Sebenarnya saya udah tau kalau Kang Emil bakalan datang ke
sekolah, tau dari twitter bukan dari kamu, da kamu mah apa atuh?!
Pagi itu saya tidak menyiapkan seragam pemda yang mirip
hansip karena warnanya hijau-hijau itu. Padahal biasanya seluruh guru dan staf
suka pakai seragam itu tiap hari Senin. Bukannya apa-apa, cuman ga punya aja.
Saya masuk ke sekolah itu ketika seragam sudah dibagikan, jadi saya ga kebagian.
Tapi ga apa-apa, saya jadi beda sendiri, anti-mainstream.

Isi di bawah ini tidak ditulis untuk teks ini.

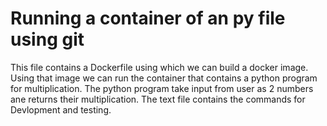 # Running a container of an py file using git

This file contains a Dockerfile using which we can build a docker image.
Using that image  we can run the container that contains a python program for multiplication.
The python program take input from user as 2 numbers ane returns their multiplication.
The text file contains the commands for Devlopment and testing.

Jam 6.45 pagi, lebih dikit mungkin. Tiba lah saya di depan
gerbang sekolah. Sudah banyak orang di situ. Ada seorang guru senior yang sedang
ngasih instruksi pada siswa untuk berbaris dengan rapih. Ada juga petugas kebersihan yang sedang memungut sampah. Ada juga di sana seorang pedagang
sangu koneng, supir angkot, tukang pulsa, agen elpiji, mamang becak, banyak lah saya lupa ada
siapa aja.
Siswa-siswi yang berbaris di depan gerbang itu adalah
anggota organisasi semacam paskibra gitu, bukan anggota ormas keagamaan yang
lagi demo nolak pemimpin kafir, bukan. Mereka berjejer seperti itu bukan untuk
menyambut kedatangan saya, tapi wali kota. Iya wali kota, da dia mah apa atuh wali kota?!
Di lapangan, beberapa
guru laki-laki setengah berteriak menyiapkan anak-anak untuk berbaris dengan
rapih. Saya lihat tiang bendera masih berdiri kokoh, tidak bengkok.
Alhamdulillah ternyata tidak ada guru yang belajar jadi mentalis. Saya pun ikut
membantu mengatur anak-anak, membantu sedikit-sedikit, sedikit sedikit membantu.
Sudah jam 7.30. Kang Emil belum datang, katanya sudah dekat.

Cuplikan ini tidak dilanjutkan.